J’ai ce livre depuis Octobre, et voilà que je tombe sur un « Grand Format », documentaire diffusé sur une chaine d’info en continu (pas la meilleure, mais la plus suivie). Je me suis dit que c’était le moment de terminer ce livre et d’en parler. L’auteur est journaliste au Figaro, le reportage télévisé est, lui, basé sur une enquête faite par d’autres journalistes, et moins fouillée que ce livre. Etienne Jacob travaille avec la Miniluves, (Mission Interministérielle de Vigilance et de Lutte contre les Dérives Sectaires) et le CAFFES (Centre national d’Accompagnement Familial Face à l’Emprise Sectaire). Gage de sérieux s’il en est.
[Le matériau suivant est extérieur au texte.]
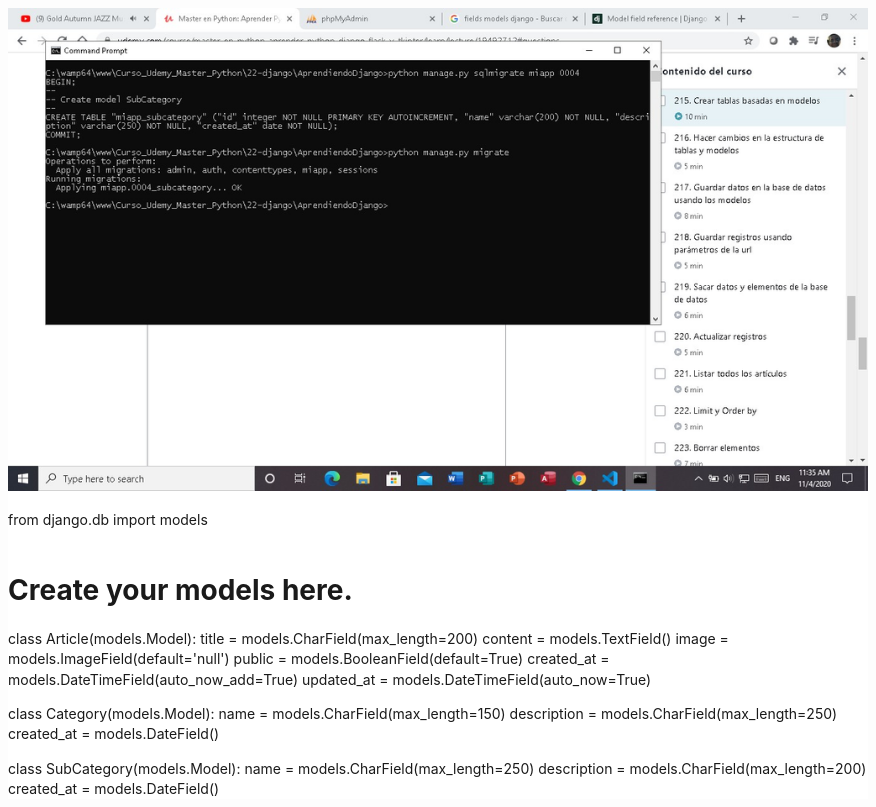 
<p align="center">
  <img src ="Django_dbase (migrate).jpg" />
</p>

from django.db import models

# Create your models here.

class Article(models.Model):
    title = models.CharField(max_length=200)
    content = models.TextField()
    image = models.ImageField(default='null')
    public = models.BooleanField(default=True)
    created_at = models.DateTimeField(auto_now_add=True)
    updated_at = models.DateTimeField(auto_now=True)


class Category(models.Model):
    name = models.CharField(max_length=150)
    description = models.CharField(max_length=250)
    created_at = models.DateField()

class SubCategory(models.Model):
    name = models.CharField(max_length=250)
    description = models.CharField(max_length=200)
    created_at = models.DateField()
Résumé éditeur : Voilà trois siècles que « La Famille » , une étrange communauté religieuse, vit au coeur de Paris dans le plus grand secret. Ses quelque 4 000 membres, issus de huit patronymes différents, se marient uniquement entre eux depuis plusieurs générations. Coupés du monde, ces fondamentalistes chrétiens, descendants de jansénistes convulsionnaires sectaires, cultivent un mysticisme d’un autre temps, entre rites datés et interdits rigoristes. 
Dans une France en quête d’identité, ce modèle d’ultraconservatisme, prônant la pauvreté, la solidarité et les valeurs familiales, aurait de quoi séduire. Mais cet entre-soi, où la consanguinité fait loi, a aussi brisé quelques vies sans que les autorités ne soient alertées par les victimes, sous le joug de l’omerta. Dans cette micro-société, dont les adeptes admettent avoir « 50 ans de retard » , l’avenir des plus jeunes est bien souvent bridé, les femmes réduites au rôle de mères et d’épouses silencieuses. 
Etienne Jacob, qui a rencontré ces « Mormons de Paris » , nous livre une enquête fascinante et fouillée. Journaliste au Figaro, Etienne Jacob traite régulièrement des dérives sectaires.
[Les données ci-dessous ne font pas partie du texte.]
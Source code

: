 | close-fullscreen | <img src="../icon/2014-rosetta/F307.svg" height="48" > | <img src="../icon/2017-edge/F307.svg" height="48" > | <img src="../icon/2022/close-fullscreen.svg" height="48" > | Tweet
Je suis atterrée par l’existence des sectes. Celles qui s’étalent en toute liberté aux Etats-Unis, comme les Mormons, alias « Church of The Latter Days Saints » ; les Témoins de Jéhovah, et toutes les autres, toutes les dérives qui sont tolérées, avec pour but caché : l’argent et le pouvoir. Tout ça au nom du Christ, bien sûr, partout les religions ou les sectes dites chrétiennes sont libres d’asservir femmes, hommes, enfants et de les maintenir dans une dépendance totale. il y a des gourous, et les adeptes font du prosélytisme constamment.
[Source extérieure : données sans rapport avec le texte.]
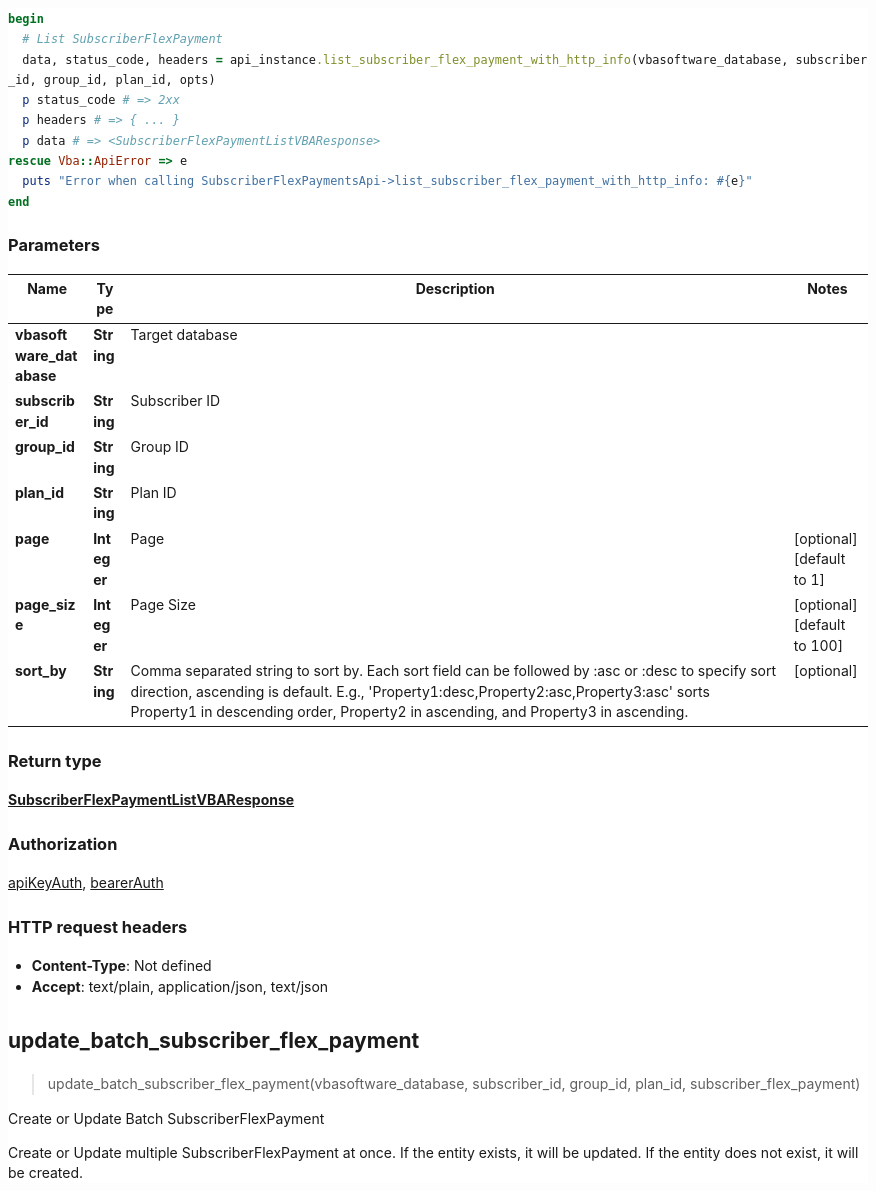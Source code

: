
 ```ruby
begin
  # List SubscriberFlexPayment
  data, status_code, headers = api_instance.list_subscriber_flex_payment_with_http_info(vbasoftware_database, subscriber_id, group_id, plan_id, opts)
  p status_code # => 2xx
  p headers # => { ... }
  p data # => <SubscriberFlexPaymentListVBAResponse>
rescue Vba::ApiError => e
  puts "Error when calling SubscriberFlexPaymentsApi->list_subscriber_flex_payment_with_http_info: #{e}"
end
```

### Parameters

| Name | Type | Description | Notes |
| ---- | ---- | ----------- | ----- |
| **vbasoftware_database** | **String** | Target database |  |
| **subscriber_id** | **String** | Subscriber ID |  |
| **group_id** | **String** | Group ID |  |
| **plan_id** | **String** | Plan ID |  |
| **page** | **Integer** | Page | [optional][default to 1] |
| **page_size** | **Integer** | Page Size | [optional][default to 100] |
| **sort_by** | **String** | Comma separated string to sort by. Each sort field can be followed by :asc or :desc to specify sort direction, ascending is default. E.g., &#39;Property1:desc,Property2:asc,Property3:asc&#39; sorts Property1 in descending order, Property2 in ascending, and Property3 in ascending. | [optional] |

### Return type

[**SubscriberFlexPaymentListVBAResponse**](SubscriberFlexPaymentListVBAResponse.md)

### Authorization

[apiKeyAuth](../README.md#apiKeyAuth), [bearerAuth](../README.md#bearerAuth)

### HTTP request headers

- **Content-Type**: Not defined
- **Accept**: text/plain, application/json, text/json


## update_batch_subscriber_flex_payment

> <MultiCodeResponseListVBAResponse> update_batch_subscriber_flex_payment(vbasoftware_database, subscriber_id, group_id, plan_id, subscriber_flex_payment)

Create or Update Batch SubscriberFlexPayment

Create or Update multiple SubscriberFlexPayment at once.  If the entity exists, it will be updated.  If the entity does not exist, it will be created.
Ici, dans cette communauté, les choses sont bien plus bizarres, et tellement secrètes que personne ne les voit. ils sont en plein Paris. Aucun prosélytisme, c’est tout le contraire. Dans le 12e, 19e et 20e arrondissement. On recence environ 4 000 personnes, membres de cette communauté. Certains habitent à la lisière de Paris, pour avoir un logement plus spacieux. Car une des règles de cette communauté, c’est d’avoir le plus d’enfants possible. On relève des familles avec de huit à quinze enfants. Et c’est normal. Ils attendent la venue du nouveau Messie, car ils sont les élus. Nous, dans le monde « civil », privé, professionnel, religieux etc, nous sommes « les gentils ». Un mot gentil qui recouvre des tas d’épithètes comme « damnés » par exemple. Cette communauté est repliée sur elle-même, depuis plus d’un siècle. Car de Jansénistes Convulsionnaires (qui entrent en transes), ils sont passés à pire. de nouvelles rêgles ont été dictées par l »Oncle Auguste en 1892. Qui n’aimait pas du tout la « gentillerie ».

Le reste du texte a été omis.